17 Jul 2006 at 02:24 pm | #
I agree, but you’re familiar with Windows. Most Mac users aren’t, but the SMB-based drives are set up for those who are… it’s not that it’s hard, but most users don’t know that it’s possible…
07 Mar 2007 at 09:11 pm | #
Have you updated to the latest firmware image? AFP has gotten a nice speed upgrade, the iTunes server works great (though missing playlist support), and the twonkymedia server does a great job serving the xbox 360 directly.
07 Mar 2007 at 09:14 pm | #
I have, actually, yes. Does a good job in general (although the Slim Server keeps crashing on me)!

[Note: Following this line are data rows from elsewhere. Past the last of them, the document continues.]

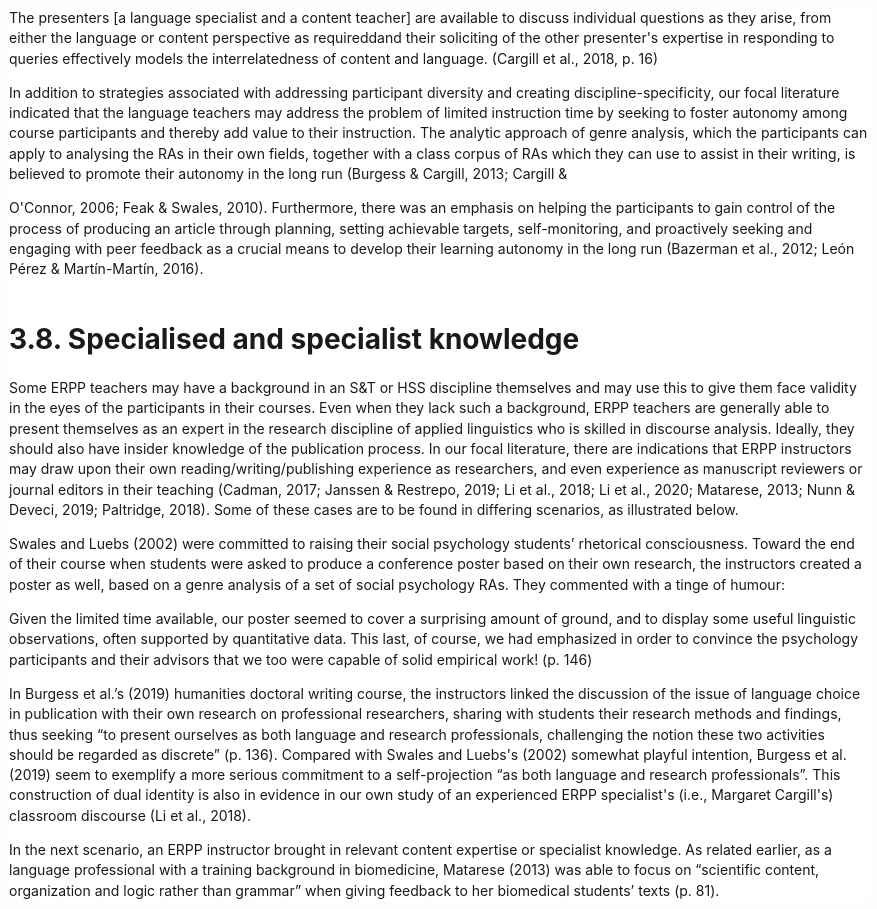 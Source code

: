 The presenters [a language specialist and a content teacher] are available to discuss individual questions as they arise, from either the language or content perspective as requireddand their soliciting of the other presenter's expertise in responding to queries effectively models the interrelatedness of content and language. (Cargill et al., 2018, p. 16)

In addition to strategies associated with addressing participant diversity and creating discipline-specificity, our focal literature indicated that the language teachers may address the problem of limited instruction time by seeking to foster autonomy among course participants and thereby add value to their instruction. The analytic approach of genre analysis, which the participants can apply to analysing the RAs in their own fields, together with a class corpus of RAs which they can use to assist in their writing, is believed to promote their autonomy in the long run (Burgess & Cargill, 2013; Cargill &

O'Connor, 2006; Feak & Swales, 2010). Furthermore, there was an emphasis on helping the participants to gain control of the process of producing an article through planning, setting achievable targets, self-monitoring, and proactively seeking and engaging with peer feedback as a crucial means to develop their learning autonomy in the long run (Bazerman et al., 2012; León Pérez & Martín-Martín, 2016).

# 3.8. Specialised and specialist knowledge

Some ERPP teachers may have a background in an S&T or HSS discipline themselves and may use this to give them face validity in the eyes of the participants in their courses. Even when they lack such a background, ERPP teachers are generally able to present themselves as an expert in the research discipline of applied linguistics who is skilled in discourse analysis. Ideally, they should also have insider knowledge of the publication process. In our focal literature, there are indications that ERPP instructors may draw upon their own reading/writing/publishing experience as researchers, and even experience as manuscript reviewers or journal editors in their teaching (Cadman, 2017; Janssen & Restrepo, 2019; Li et al., 2018; Li et al., 2020; Matarese, 2013; Nunn & Deveci, 2019; Paltridge, 2018). Some of these cases are to be found in differing scenarios, as illustrated below.

Swales and Luebs (2002) were committed to raising their social psychology students’ rhetorical consciousness. Toward the end of their course when students were asked to produce a conference poster based on their own research, the instructors created a poster as well, based on a genre analysis of a set of social psychology RAs. They commented with a tinge of humour:

Given the limited time available, our poster seemed to cover a surprising amount of ground, and to display some useful linguistic observations, often supported by quantitative data. This last, of course, we had emphasized in order to convince the psychology participants and their advisors that we too were capable of solid empirical work! (p. 146)

In Burgess et al.’s (2019) humanities doctoral writing course, the instructors linked the discussion of the issue of language choice in publication with their own research on professional researchers, sharing with students their research methods and findings, thus seeking “to present ourselves as both language and research professionals, challenging the notion these two activities should be regarded as discrete” (p. 136). Compared with Swales and Luebs's (2002) somewhat playful intention, Burgess et al. (2019) seem to exemplify a more serious commitment to a self-projection “as both language and research professionals”. This construction of dual identity is also in evidence in our own study of an experienced ERPP specialist's (i.e., Margaret Cargill's) classroom discourse (Li et al., 2018).

In the next scenario, an ERPP instructor brought in relevant content expertise or specialist knowledge. As related earlier, as a language professional with a training background in biomedicine, Matarese (2013) was able to focus on “scientific content, organization and logic rather than grammar” when giving feedback to her biomedical students’ texts (p. 81).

Haven’t tried the XBox 360 support—this is the UPnP media server, I assume?
07 Mar 2007 at 09:47 pm | #
I use the twonkymedia addon. But be careful, if your library is too big, you can occasionally come across strange errors if you only have 256mb of memory.

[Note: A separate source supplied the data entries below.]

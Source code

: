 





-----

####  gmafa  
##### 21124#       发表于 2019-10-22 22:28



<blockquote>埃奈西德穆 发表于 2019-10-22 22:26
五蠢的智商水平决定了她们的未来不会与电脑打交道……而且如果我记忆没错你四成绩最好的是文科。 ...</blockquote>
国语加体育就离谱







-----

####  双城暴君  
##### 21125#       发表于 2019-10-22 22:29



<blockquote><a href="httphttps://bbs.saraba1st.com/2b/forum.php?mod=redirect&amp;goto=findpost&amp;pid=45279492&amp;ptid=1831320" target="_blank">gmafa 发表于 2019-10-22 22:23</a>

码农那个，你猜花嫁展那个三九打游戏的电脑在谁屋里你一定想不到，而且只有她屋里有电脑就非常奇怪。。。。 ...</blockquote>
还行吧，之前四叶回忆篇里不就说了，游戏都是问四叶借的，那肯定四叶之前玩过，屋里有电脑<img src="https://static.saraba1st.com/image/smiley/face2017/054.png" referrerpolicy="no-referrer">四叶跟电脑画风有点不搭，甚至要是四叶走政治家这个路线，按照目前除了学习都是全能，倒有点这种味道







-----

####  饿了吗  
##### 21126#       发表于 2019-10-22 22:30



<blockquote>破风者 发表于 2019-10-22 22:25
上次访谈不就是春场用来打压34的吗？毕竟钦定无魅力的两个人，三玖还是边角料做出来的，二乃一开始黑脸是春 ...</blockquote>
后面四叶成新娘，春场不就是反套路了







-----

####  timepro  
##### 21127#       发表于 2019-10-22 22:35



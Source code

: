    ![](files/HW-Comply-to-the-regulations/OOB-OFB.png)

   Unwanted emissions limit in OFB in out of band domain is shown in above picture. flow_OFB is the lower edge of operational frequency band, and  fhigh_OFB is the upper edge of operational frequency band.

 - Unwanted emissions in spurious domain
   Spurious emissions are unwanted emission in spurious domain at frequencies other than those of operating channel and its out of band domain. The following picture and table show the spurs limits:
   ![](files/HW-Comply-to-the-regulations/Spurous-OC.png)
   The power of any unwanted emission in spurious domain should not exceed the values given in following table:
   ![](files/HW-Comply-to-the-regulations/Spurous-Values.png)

07 Mar 2007 at 09:50 pm | #
I’ve recently upgraded the Infrant to a full G, so I should have enough memory—but I do have a very large library (hence, netTunes...)
07 Mar 2007 at 11:41 pm | #
you shouldn’t have any problems with the twonkymedia extension (or any others). The memory was mainly an issue during the latest round of betas, my NAS ended up just about bricked--though I have the older model, so I was able to manually reflash my compactflash card (vice trying to get it back up via tftp).

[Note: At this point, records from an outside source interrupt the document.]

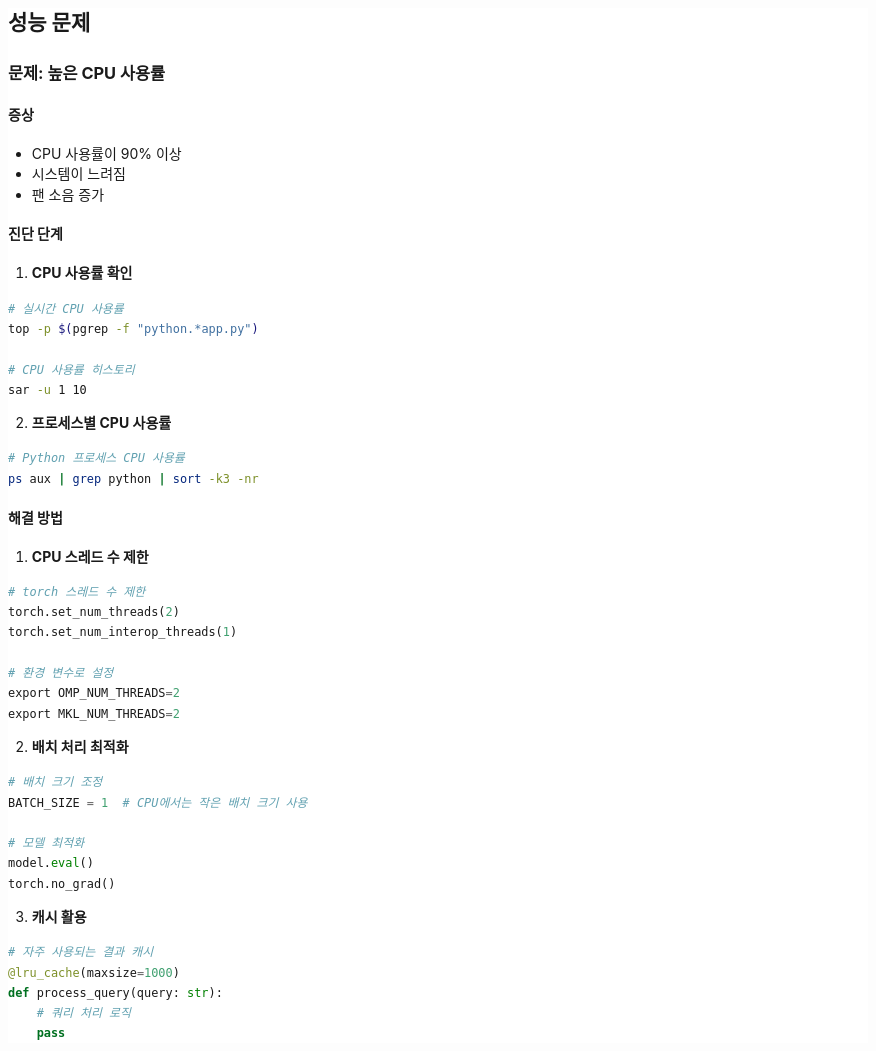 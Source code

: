 ## 성능 문제

### 문제: 높은 CPU 사용률

#### 증상
- CPU 사용률이 90% 이상
- 시스템이 느려짐
- 팬 소음 증가

#### 진단 단계

1. **CPU 사용률 확인**
```bash
# 실시간 CPU 사용률
top -p $(pgrep -f "python.*app.py")

# CPU 사용률 히스토리
sar -u 1 10
```

2. **프로세스별 CPU 사용률**
```bash
# Python 프로세스 CPU 사용률
ps aux | grep python | sort -k3 -nr
```

#### 해결 방법

1. **CPU 스레드 수 제한**
```python
# torch 스레드 수 제한
torch.set_num_threads(2)
torch.set_num_interop_threads(1)

# 환경 변수로 설정
export OMP_NUM_THREADS=2
export MKL_NUM_THREADS=2
```

2. **배치 처리 최적화**
```python
# 배치 크기 조정
BATCH_SIZE = 1  # CPU에서는 작은 배치 크기 사용

# 모델 최적화
model.eval()
torch.no_grad()
```

3. **캐시 활용**
```python
# 자주 사용되는 결과 캐시
@lru_cache(maxsize=1000)
def process_query(query: str):
    # 쿼리 처리 로직
    pass
```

BTW, I have heard that breaking the 2TB limit is the next big thing. They’re shooting to beat the release of all the 1TB drives coming out this summer. The grapevine says that volume sizes shouldn’t be hitting limits again anytime soon, so you should be able to go well over 4TB. Hmm, if drives are limited to 1TB ATM, maybe that means.....
08 Mar 2007 at 08:12 am | #
Bricking bad. 4TB good!
My biggest problem with the Infrant—the noise level—was resolved both with the NV+ and with the power supply retrofit they released. Not much to complain about other than the price, but in this kind of thing you definitely get what you pay for.
Good stuff, lurkers. Check it out!
08 Mar 2007 at 08:15 pm | #
And to tell you the truth, it isn’t all *that* expensive, especially if you buy it from a reseller w/the drives. I know that mine was just a little more than $1,000 w/4 300GB Seagates. (maybe $1200, it’s been almost 2 years now).
For the lurkers, it even has a decent http(s) server, so it can also serve up files across the internet. Combined with a nice iTunes cataloging util (sorry, iTunes Catalog wins this one so far) you get a *great* way to get to listen to all your music away from home. Since the SSHFS FUSE plugin came out, I just rsync to my external web host, and *bam*, I have a full across-the-net iTunes interface with no computers (beyond the ReadyNAS) in the loop
My iTunes library alone is hovering around 300GB (depending on whether I keep up with the daily show/colbert report).
500GB drives are looking mighty tasty ATM, especially since they can be had for under $200. So for <$800 I can be up to at least 1.5TB usable. Or I could just go for one of the NV’s. Decisions, Decisions. But yes, I can’t argue with any aspect of the ReadyNAS--good FS implementation, decent speed, decent price, incredible features, and *great* customer support. **highly recommended** in this corner of the web.